A 151-year-old carnival in Huejotzingo, Puebla, is not only about dancing and drinking, says the mayor.
Angélica Alvarado said the carnival, held continuously for 151 years, has deep cultural roots.
“[The carnival] includes many ritual and symbolic elements that make it unique. It is one of the few [traditional] cultural, dance and musical gatherings that constitutes a grand theater of the masses.”
The mayor explained that the event includes representations of the famous 5 de Mayo battle in Puebla, complete with traditional dress, as well as a reenactment of the wedding of Calixto, the region’s first Catholic wedding of an indigenous person, according to the written account of Friar Toribio de Benavente Motlinía.
Local children participate in the carnival from a young age and, according to Alvarado, more of the region’s young are represented every year.
The Huejotzingo carnival is considered the largest Mesoamerican ritual gathering still alive today in Mexico and principally celebrates the region’s indigenous ancestry.
Huejotzingo was founded in 1173 by Nahua peoples among other communities established on the slopes of the Iztaccíhuatl volcano. Today’s carnival keeps alive traditions passed from generation to generation from the town’s original inhabitants, says Alvarado.

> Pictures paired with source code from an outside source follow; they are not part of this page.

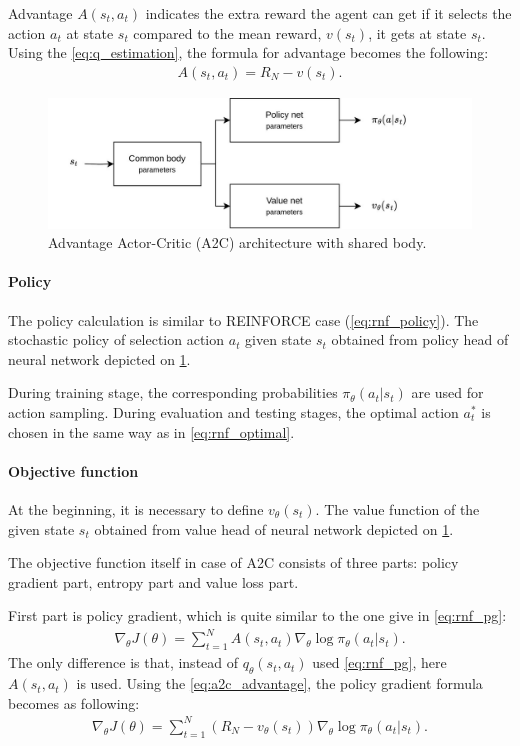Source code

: \documentclass{article}
\begin{document}
Advantage $A(s_t, a_t)$ indicates the extra reward the agent can get if it
selects the action $a_t$ at state $s_t$ compared to the mean reward, $v(s_t)$,
it gets at state $s_t$. Using the \cref{eq:q_estimation}, the formula for
advantage becomes the following:
\begin{align}
  \label{eq:a2c_advantage}
  A(s_t, a_t) = R_N - v(s_t).
\end{align}

\begin{figure}[hbt]
  \centering
  \includegraphics[width=\textwidth,keepaspectratio]{pictures/a2c.jpg}
  \caption[Advantage Actor-Critic (A2C) architecture with shared body]
  {Advantage Actor-Critic (A2C) architecture with shared body.
  }\label{fig:a2c_arch}
\end{figure}

\paragraph{Policy}
The policy calculation is similar to REINFORCE case (\cref{eq:rnf_policy}). The
stochastic policy of selection action $a_t$ given state $s_t$ obtained from
policy head of neural network depicted on \cref{fig:a2c_arch}.

During training stage, the corresponding probabilities $\pi_{\theta}(a_t | s_t)$
are used for action sampling. During evaluation and
testing stages, the optimal action $a_t^\ast$ is chosen in the same way as in
\cref{eq:rnf_optimal}.

\paragraph{Objective function}
At the beginning, it is necessary to define $v_\theta(s_t)$. The value function
of the given state $s_t$ obtained from value head of neural network depicted on \cref{fig:a2c_arch}.

The objective function itself in case of A2C consists of three parts: policy
gradient part, entropy part and value loss part.

First part is policy gradient, which is quite similar to the one give in
\cref{eq:rnf_pg}:
\begin{align*}
  \nabla_{\theta} J(\theta) =
  \sum_{t=1}^N A(s_t, a_t)\nabla_{\theta}  \log \pi_{\theta}(a_t | s_t).
\end{align*}
The only difference is that, instead of $q_\theta(s_t, a_t)$ used
\cref{eq:rnf_pg},
here $A(s_t, a_t)$ is used. Using the \cref{eq:a2c_advantage},
the policy gradient formula becomes as following:
\begin{align}
  \label{eq:a2c_pg}
  \nabla_{\theta} J(\theta) =
  \sum_{t=1}^N (R_N - v_\theta(s_t)) \nabla_{\theta} \log \pi_{\theta}(a_t | s_t).
\end{align}
\end{document}
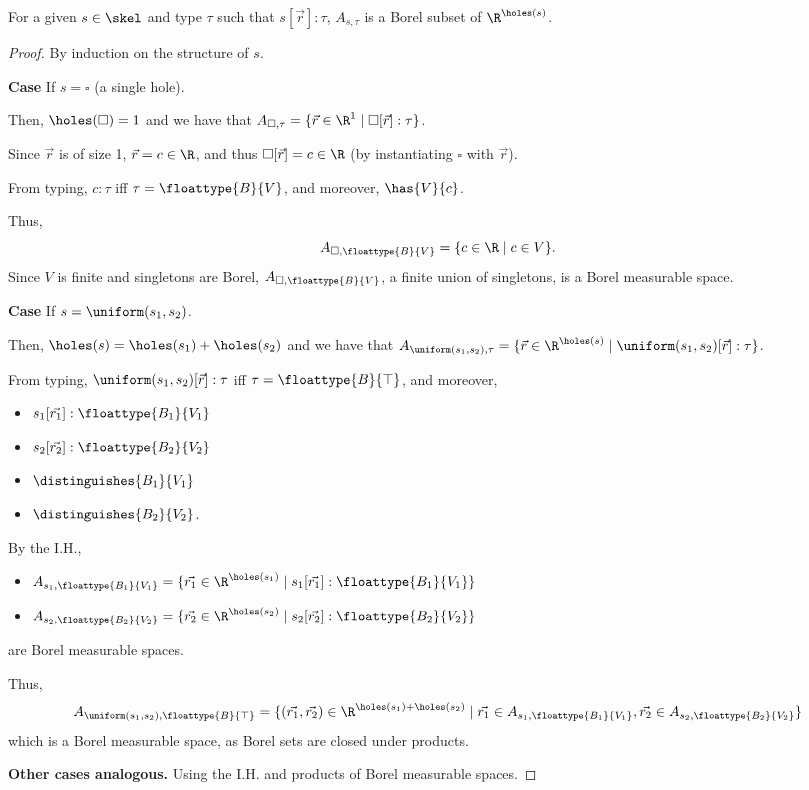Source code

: \begin{lemma}
	For a given $s \in \skel$ and type $\tau$ such that $s[\vec{r}] : \tau$, $A_{s,\tau}$ is a Borel subset of $\R^{\holes(s)}$.
\end{lemma}

\begin{proof}
	By induction on the structure of $s$.

	\textbf{Case} If $s = \square$ (a single hole). 
	
	Then, $\holes(\square) = 1$ and we have that $A _{\square, \tau} = \{\vec{r} \in \R^1 \mid \square[\vec{r}] : \tau\}$. 

	Since $\vec{r}$ is of size 1, $\vec{r} = c \in \R$, and thus $\square[\vec{r}] = c \in \R$ (by instantiating $\square$ with $\vec{r}$).

	From typing, $c : \tau$ iff $\tau = \floattype{B}{V}$, and moreover, $\has{V}{c}$.

	Thus, 
	\[
		A_{\square, \floattype{B}{V}} = \{c \in \R \mid c \in V\}.
	\]
	Since $V$ is finite and singletons are Borel, $A_{\square, \floattype{B}{V}}$, a finite union of singletons, is a Borel measurable space.

	\textbf{Case} If $s = \uniform(s_1, s_2)$. 

	Then, $\holes(s) = \holes(s_1) + \holes(s_2)$ and we have that $A_{\uniform(s_1,s_2), \tau} = \{\vec{r} \in \R^{\holes(s)} \mid \uniform(s_1,s_2)[\vec{r}] : \tau\}$.

	From typing, $\uniform(s_1,s_2)[\vec{r}] : \tau$ iff $\tau = \floattype{B}{\top}$, and moreover, 
	\begin{itemize}
		\item $s_1[\vec{r_1}] : \floattype{B_1}{V_1}$
		\item $s_2[\vec{r_2}] : \floattype{B_2}{V_2}$
		\item $\distinguishes{B_1}{V_1}$
		\item $\distinguishes{B_2}{V_2}$.
	\end{itemize}

	By the I.H., 
	\begin{itemize}
		\item $A_{s_1,\floattype{B_1}{V_1}} = \{\vec{r_1} \in \R^{\holes(s_1)} \mid s_1[\vec{r_1}] : \floattype{B_1}{V_1}\}$
		\item $A_{s_2,\floattype{B_2}{V_2}} = \{\vec{r_2} \in \R^{\holes(s_2)} \mid s_2[\vec{r_2}] : \floattype{B_2}{V_2}\}$
	\end{itemize}
	are Borel measurable spaces.

	Thus,
	\[
		A_{\uniform(s_1,s_2), \floattype{B}{\top}} = \{(\vec{r_1}, \vec{r_2}) \in \R^{\holes(s_1) + \holes(s_2)} \mid \vec{r_1} \in A_{s_1, \floattype{B_1}{V_1}}, \vec{r_2} \in A_{s_2, \floattype{B_2}{V_2}}\}
	\]
	which is a Borel measurable space, as Borel sets are closed under products.

	\textbf{Other cases analogous.} Using the I.H. and products of Borel measurable spaces.
\end{proof}

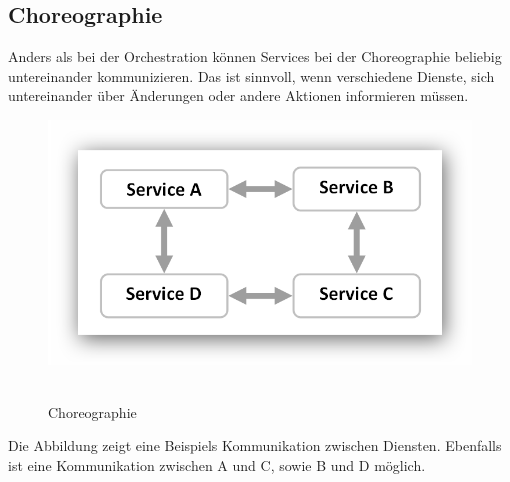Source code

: \subsection*{Choreographie}
\label{subsec:choreographie}
Anders als bei der Orchestration können Services bei der Choreographie beliebig untereinander kommunizieren. Das ist sinnvoll, wenn verschiedene Dienste, sich untereinander über Änderungen oder andere Aktionen informieren müssen.
\newpage
\begin{figure}[htb]
    \centering 
    \includegraphics[width=\linewidth]{content/images/ServiceChoreography}\
    \caption[Choreographie]{Choreographie}
    \label{fig:ServiceChoreography}  
\end{figure}
Die Abbildung zeigt eine Beispiels Kommunikation zwischen Diensten. Ebenfalls ist eine Kommunikation zwischen A und C, sowie B und D möglich. 

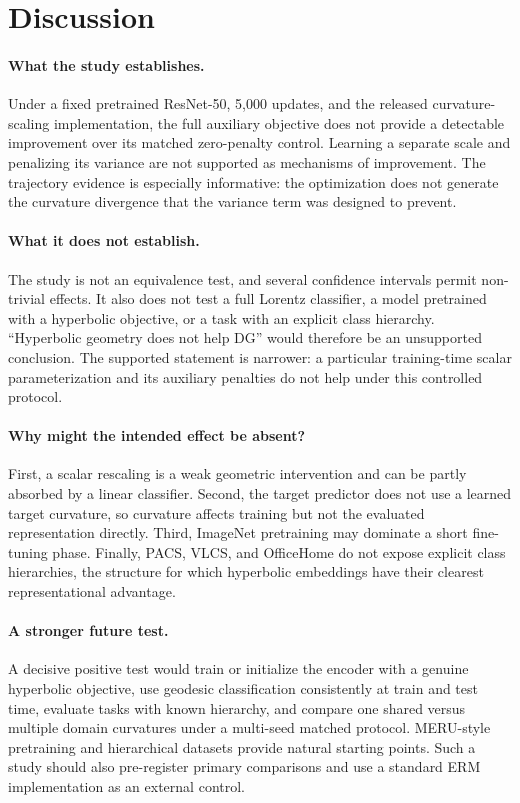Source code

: \documentclass[10pt]{article}
\begin{document}
\section{Discussion}
\label{sec:discussion}

\paragraph{What the study establishes.}
Under a fixed pretrained ResNet-50, 5,000 updates, and the released
curvature-scaling implementation, the full auxiliary objective does not provide
a detectable improvement over its matched zero-penalty control. Learning a
separate scale and penalizing its variance are not supported as mechanisms of
improvement. The trajectory evidence is especially informative: the
optimization does not generate the curvature divergence that the variance term
was designed to prevent.

\paragraph{What it does not establish.}
The study is not an equivalence test, and several confidence intervals permit
non-trivial effects. It also does not test a full Lorentz classifier, a model
pretrained with a hyperbolic objective, or a task with an explicit class
hierarchy. ``Hyperbolic geometry does not help DG'' would therefore be an
unsupported conclusion. The supported statement is narrower: a particular
training-time scalar parameterization and its auxiliary penalties do not help
under this controlled protocol.

\paragraph{Why might the intended effect be absent?}
First, a scalar rescaling is a weak geometric intervention and can be partly
absorbed by a linear classifier. Second, the target predictor does not use a
learned target curvature, so curvature affects training but not the evaluated
representation directly. Third, ImageNet pretraining may dominate a short
fine-tuning phase. Finally, PACS, VLCS, and OfficeHome do not expose explicit
class hierarchies, the structure for which hyperbolic embeddings have their
clearest representational advantage.

\paragraph{A stronger future test.}
A decisive positive test would train or initialize the encoder with a genuine
hyperbolic objective, use geodesic classification consistently at train and
test time, evaluate tasks with known hierarchy, and compare one shared versus
multiple domain curvatures under a multi-seed matched protocol. MERU-style
pretraining \citep{desai2023meru} and hierarchical datasets provide natural
starting points. Such a study should also pre-register primary comparisons and
use a standard ERM implementation as an external control.
\end{document}
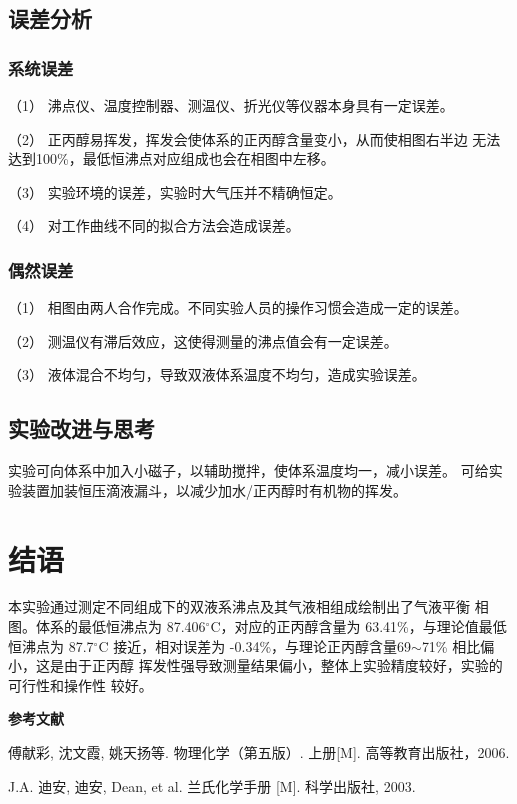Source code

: \documentclass[12pt]{ctexart}
\numberwithin{equation}{section}
\begin{document}
\subsection{误差分析}
\subsubsection{系统误差}
（1） 沸点仪、温度控制器、测温仪、折光仪等仪器本身具有一定误差。

（2） 正丙醇易挥发，挥发会使体系的正丙醇含量变小，从而使相图右半边
无法达到100\%，最低恒沸点对应组成也会在相图中左移。

（3） 实验环境的误差，实验时大气压并不精确恒定。

（4） 对工作曲线不同的拟合方法会造成误差。

\subsubsection{偶然误差}
（1） 相图由两人合作完成。不同实验人员的操作习惯会造成一定的误差。

（2） 测温仪有滞后效应，这使得测量的沸点值会有一定误差。

（3） 液体混合不均匀，导致双液体系温度不均匀，造成实验误差。

\subsection{实验改进与思考}
实验可向体系中加入小磁子，以辅助搅拌，使体系温度均一，减小误差。
可给实验装置加装恒压滴液漏斗，以减少加水/正丙醇时有机物的挥发。

\section{结语}
本实验通过测定不同组成下的双液系沸点及其气液相组成绘制出了气液平衡
相图。体系的最低恒沸点为 87.406$^\circ$C，对应的正丙醇含量为
63.41\%，与理论值最低恒沸点为 87.7$^\circ$C 接近，相对误差为
-0.34\%，与理论正丙醇含量69$\sim$71\% 相比偏小，这是由于正丙醇
挥发性强导致测量结果偏小，整体上实验精度较好，实验的可行性和操作性
较好。

\begin{center}
    \Large\bfseries{参考文献}
\end{center}
\noindent
[1] 傅献彩, 沈文霞, 姚天扬等. 物理化学（第五版）. 上册[M].
高等教育出版社，2006.

\noindent
[2] J.A. 迪安, 迪安, Dean, et al. 兰氏化学手册 [M]. 科学出版社,
2003.

\newpage
\end{document}
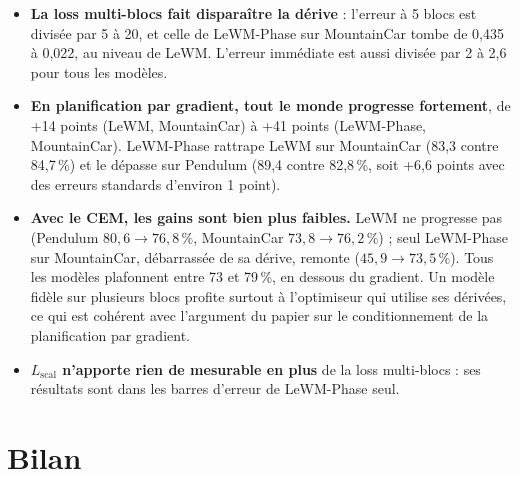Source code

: \documentclass[11pt,a4paper]{article}
\newcommand{\Lscal}{L_{\mathrm{scal}}}
\begin{document}
\begin{itemize}
  \item \textbf{La loss multi-blocs fait disparaître la dérive} : l'erreur à 5 blocs est divisée
  par 5 à 20, et celle de LeWM-Phase sur MountainCar tombe de 0,435 à 0,022, au niveau de LeWM.
  L'erreur immédiate est aussi divisée par 2 à 2,6 pour tous les modèles.
  \item \textbf{En planification par gradient, tout le monde progresse fortement}, de +14 points
  (LeWM, MountainCar) à +41 points (LeWM-Phase, MountainCar). LeWM-Phase rattrape LeWM sur MountainCar
  (83,3 contre 84,7\,\%) et le dépasse sur Pendulum (89,4 contre 82,8\,\%, soit +6,6 points
  avec des erreurs standards d'environ 1 point).
  \item \textbf{Avec le CEM, les gains sont bien plus faibles.} LeWM ne progresse pas
  (Pendulum $80{,}6 \to 76{,}8\,\%$, MountainCar $73{,}8 \to 76{,}2\,\%$) ; seul LeWM-Phase sur
  MountainCar, débarrassée de sa dérive, remonte ($45{,}9 \to 73{,}5\,\%$). Tous les modèles
  plafonnent entre 73 et 79\,\%, en dessous du gradient. Un modèle fidèle sur plusieurs blocs
  profite surtout à l'optimiseur qui utilise ses dérivées, ce qui est cohérent avec l'argument
  du papier sur le conditionnement de la planification par gradient.
  \item \textbf{$\Lscal$ n'apporte rien de mesurable en plus} de la loss multi-blocs : ses
  résultats sont dans les barres d'erreur de LeWM-Phase seul.
\end{itemize}

\section{Bilan}
\end{document}
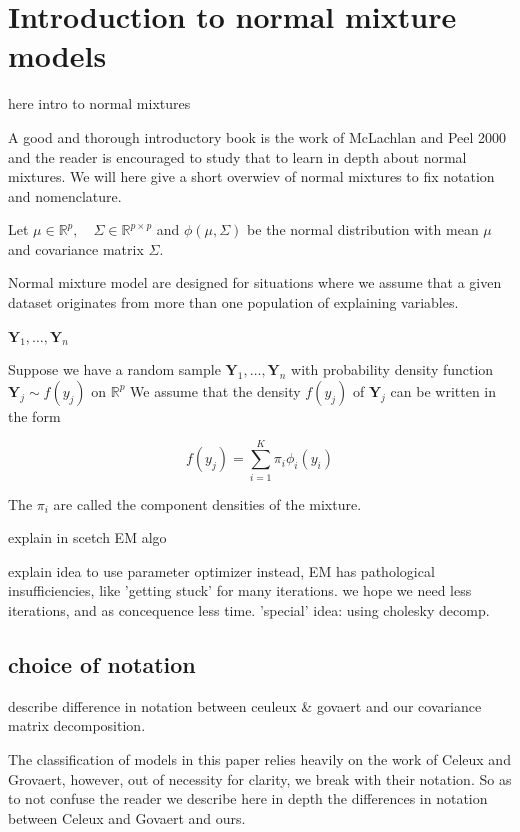 \chapter{Introduction to normal mixture models}%

here intro to normal mixtures

A good and thorough introductory book is the work of McLachlan and Peel 2000 and
the reader is encouraged to study that to learn in depth about normal mixtures. 
We will here give a short overwiev of normal mixtures to fix notation and nomenclature.

Let $ \mu \in \mathbb{R}^p , \quad \Sigma \in \mathbb{R}^{p \times p} $ and 
$ \phi(\mu, \Sigma) $ be the normal distribution with
mean $ \mu $ and covariance matrix $ \Sigma $.

Normal mixture model are designed for situations where we assume that a given 
dataset originates from more than one population of explaining variables.

$ \pmb{Y}_1, \dots , \pmb{Y}_n $

\begin{definition}
	Suppose we have a random sample $ \pmb{Y}_1, \dots , \pmb{Y}_n $ with 
	probability density function $ \pmb{Y}_j \sim f(y_j) $ on $\mathbb{R}^p$
	We assume that the density $ f(y_j) $ of $ \pmb{Y}_j $ can be written in
	the form 

	\[ f(y_j) = \sum_{i=1}^{K} \pi_i \phi_i (y_i) \]

	The $ \pi_i $ are called the component densities of the mixture.
\end{definition}

explain in scetch EM algo

explain idea to use parameter optimizer instead,
EM has pathological insufficiencies, like 'getting stuck' for many iterations.
we hope we need less iterations, and as concequence less time.
'special' idea: using cholesky decomp.


\section{choice of notation}

describe difference in notation between ceuleux \& govaert and our covariance matrix decomposition.

The classification of models in this paper relies heavily on the work of Celeux and Grovaert,
however, out of necessity for clarity, we break with their notation. 
So as to not confuse the reader we describe here in depth the differences in notation
between Celeux and Govaert and ours.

Many say the carnival is the biggest and most important public festival in the state of Puebla. This year’s festivities are expected to be especially large: 20,000 dancers and 100 bands from Oaxaca, Morelos, Tlaxcala, Guerrero and Puebla will participate.
Scheduled for March 2-5, the event is expected to draw around 80,000 visitors and generate about 20 million pesos (US $1 million).